NYCPlanning / db-equitable-development-tool

Data Repo for the equitable development tool (EDDT)
MIT License
0 stars 0 forks source link

Export demographics and economics #258

Closed SashaWeinstein closed 2 years ago

SashaWeinstein commented 2 years ago

Export the last two EDDT categories 🌻

We are very close! This PR has new code to export using the 5 accessors we've written together. It also has some changes to the code in those accessors. If you're curious here is action that produced the output on DO

New collate_save_census function

This replaces the old external_review_PUMS.save_PUMS function. There is a special function for the two census categories because we write separate files for each year-geography. The housing prod/QOL/housing security categories write one file to each geography.

This new function uses the existing accessor function but doesn't load them from all_accessors.py. This is not great design as I wanted one process to load accessors. However given the time constraints I didn't see how to make that happen. So currently we have two classes, Accessors in all_accessors.py which returns a flat list of indicators used for testing and exporting housing prod/QOL/housing security and then CensusAccessors which needs a geography and a year combination to get back an accessor. Maybe the two contexts in which the accessors are called are too different and we won't arrive at one unified process, I'm not sure. We could also use CensusAccessors for testing, I know it bother Te that we don't test each year for the census categories.

Changes to existing accessors

Year parameter

All accessors for demographics and economics now take a year parameter. This is so that they can all be called via df = accessor(geography, year). For the two census pums accessors this is redundant as they can only take a year parameter of "2000" but it was the best way to have consistency on the export end. For decennial_census_001020 the years it can take were changed from [2000, 2010, 2020] to ["2000", "0812", "1519"]. This parameter is immediately fed into a mapper dictionary so this change was very easy to make.

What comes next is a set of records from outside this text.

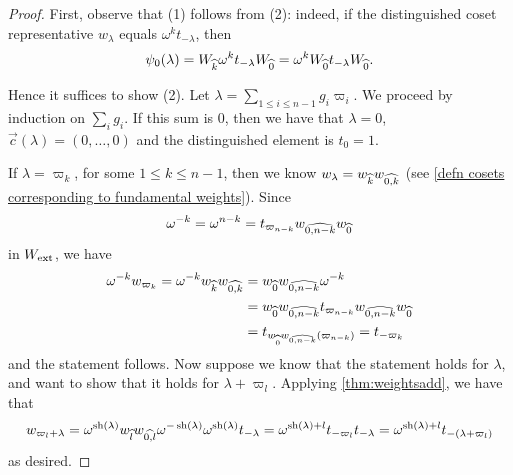 \begin{proof}
    First, observe that (1) follows from (2): indeed, if the distinguished coset representative $w_\lambda$ equals $\omega^{k}t_{-\lambda}$, then 
    \begin{equation}\psi_0(\lambda)=W_{\hh{k}}\omega^{k}t_{-\lambda}W_{\hh{0}}=\omega^{k}W_{\hh{0}}t_{-\lambda}W_{\hh{0}}.\end{equation}
    
    Hence it suffices to show (2). Let $\lambda = \sum_{1 \leq i \leq n-1}g_i\varpi_i$.
    We proceed by induction on $\sum_{i}g_i$. If this sum is $0$, then we have that $\lambda=0$, $\vec{c}(\lambda)=(0,\ldots, 0)$ and the distinguished element is $t_0=1$.
    
    If $\lambda= \varpi_k$, for some $1\leq k  \leq n-1$, then we know $w_{\lambda}=w_{\hh{k}}w_{\hh{0,k}}$ (see \cref{defn cosets corresponding to fundamental weights}).
    Since \begin{equation} \omega^{-k}=\omega^{n-k}=t_{\varpi_{n-k}}w_{\hh{0,n-k}}w_{\hh{0}}\end{equation} in $W_{\ext}$, we have
    \begin{align}
    \omega^{-k}w_{\varpi_k}=\omega^{-k}w_{\hh{k}}w_{\hh{0,k}}&=w_{\hh{0}}w_{\hh{0,n-k}}\omega^{-k}\\ \nonumber
    &=w_{\hh{0}}w_{\hh{0,n-k}}t_{\varpi_{n-k}}w_{\hh{0,n-k}}w_{\hh{0}}\\ \nonumber 
    &=t_{w_{\hh{0}}w_{\hh{0,n-k}}(\varpi_{n-k})}=t_{-\varpi_k}
    \end{align}
    and the statement follows.
    Now suppose we know that the statement holds for $\lambda$, and want to show that it holds for $\lambda+\varpi_l$.
    Applying \cref{thm:weightsadd}, we have that 
    $$w_{\varpi_l+\lambda}=\omega^{\rot(\lambda)}w_{\hh{l}}w_{\hh{0,l}}\omega^{-\rot(\lambda)}\omega^{\rot(\lambda)}t_{-\lambda}=\omega^{\rot(\lambda)+l}t_{-\varpi_l}t_{-\lambda}=\omega^{\rot(\lambda)+l}t_{-(\lambda+\varpi_l)}$$
    as desired.
\end{proof}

"pop" variable from census and ACS PUMS re-named

We had run into this problem before where the decennial census has the count of total pop we report on the front-end and the census/ACS PUMS have the total pop we use as a denominator. They were both named "pop" which messes with the merge. We had run into this problem before and I don't remember how we resolved it. My solution here was to rename the pop from ACS/census PUMS to pop_denom. If this isn't best it should be pretty straightforward for me or another engineer to change it.

Miscellaneous changes

Files, functions and workflows that used to read "PUMS_collate" or "PUMS_export" now are "census_collate" or "census_export". The structure where these two categories need their own code hasn't changed but now we have surveys other than PUMS.

SashaWeinstein commented 2 years ago

Thanks for the comments, watching this video on partial functions now

SashaWeinstein commented 2 years ago

@td928 I think you're right that functions are more appropriate for our system of returning accessors.

I'm thinking maybe a single get_accessors function that takes a category name and optional arg of year. If the category is housing prod/QOL/housing security then it returns the associated iterable of accessors. If the category is demographics/economics then it uses to year to return the correct iterable of accessors.

I don't think this process would require partial functions or closures? Do you have an idea of where to implement those?

td928 commented 2 years ago

@td928 I think you're right that functions are more appropriate for our system of returning accessors.

I'm thinking maybe a single get_accessors function that takes a category name and optional arg of year. If the category is housing prod/QOL/housing security then it returns the associated iterable of accessors. If the category is demographics/economics then it uses to year to return the correct iterable of accessors.

I don't think this process would require partial functions or closures? Do you have an idea of where to implement those?

Hey @SashaWeinstein I think you are right that function are sufficient for our purposes. I also don't think this PR requires that refactoring and just ideas for future refactoring if it happens.